= Problem to solve =
Look through the lines below and extract any with the word "Negative".

= Supplied records =
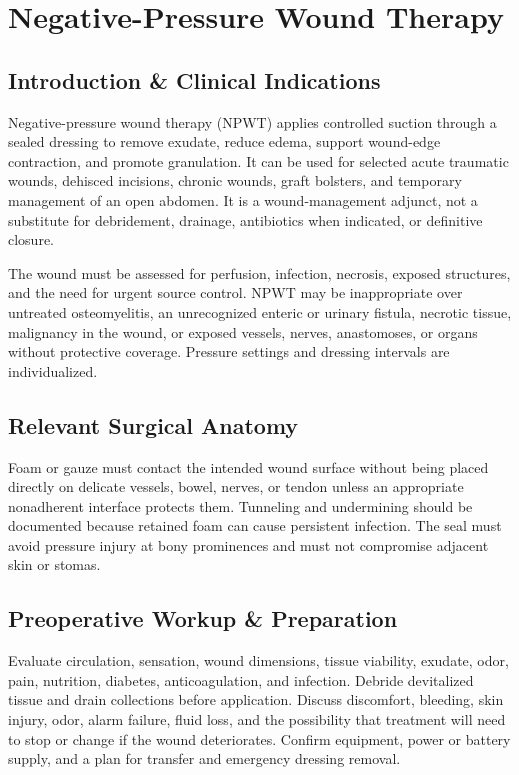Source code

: \chapter{Negative-Pressure Wound Therapy}

\section*{Introduction \& Clinical Indications}
Negative-pressure wound therapy (NPWT) applies controlled suction through a sealed dressing to remove exudate, reduce edema, support wound-edge contraction, and promote granulation. It can be used for selected acute traumatic wounds, dehisced incisions, chronic wounds, graft bolsters, and temporary management of an open abdomen. It is a wound-management adjunct, not a substitute for debridement, drainage, antibiotics when indicated, or definitive closure.

The wound must be assessed for perfusion, infection, necrosis, exposed structures, and the need for urgent source control. NPWT may be inappropriate over untreated osteomyelitis, an unrecognized enteric or urinary fistula, necrotic tissue, malignancy in the wound, or exposed vessels, nerves, anastomoses, or organs without protective coverage. Pressure settings and dressing intervals are individualized.

\section*{Relevant Surgical Anatomy}
Foam or gauze must contact the intended wound surface without being placed directly on delicate vessels, bowel, nerves, or tendon unless an appropriate nonadherent interface protects them. Tunneling and undermining should be documented because retained foam can cause persistent infection. The seal must avoid pressure injury at bony prominences and must not compromise adjacent skin or stomas.

\section*{Preoperative Workup \& Preparation}
Evaluate circulation, sensation, wound dimensions, tissue viability, exudate, odor, pain, nutrition, diabetes, anticoagulation, and infection. Debride devitalized tissue and drain collections before application. Discuss discomfort, bleeding, skin injury, odor, alarm failure, fluid loss, and the possibility that treatment will need to stop or change if the wound deteriorates. Confirm equipment, power or battery supply, and a plan for transfer and emergency dressing removal.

= Problem solution =
: \chapter{Negative-Pressure Wound Therapy}
Negative-pressure wound therapy (NPWT) applies controlled suction through a sealed dressing to remove exudate, reduce edema, support wound-edge contraction, and promote granulation. It can be used for selected acute traumatic wounds, dehisced incisions, chronic wounds, graft bolsters, and temporary management of an open abdomen. It is a wound-management adjunct, not a substitute for debridement, drainage, antibiotics when indicated, or definitive closure.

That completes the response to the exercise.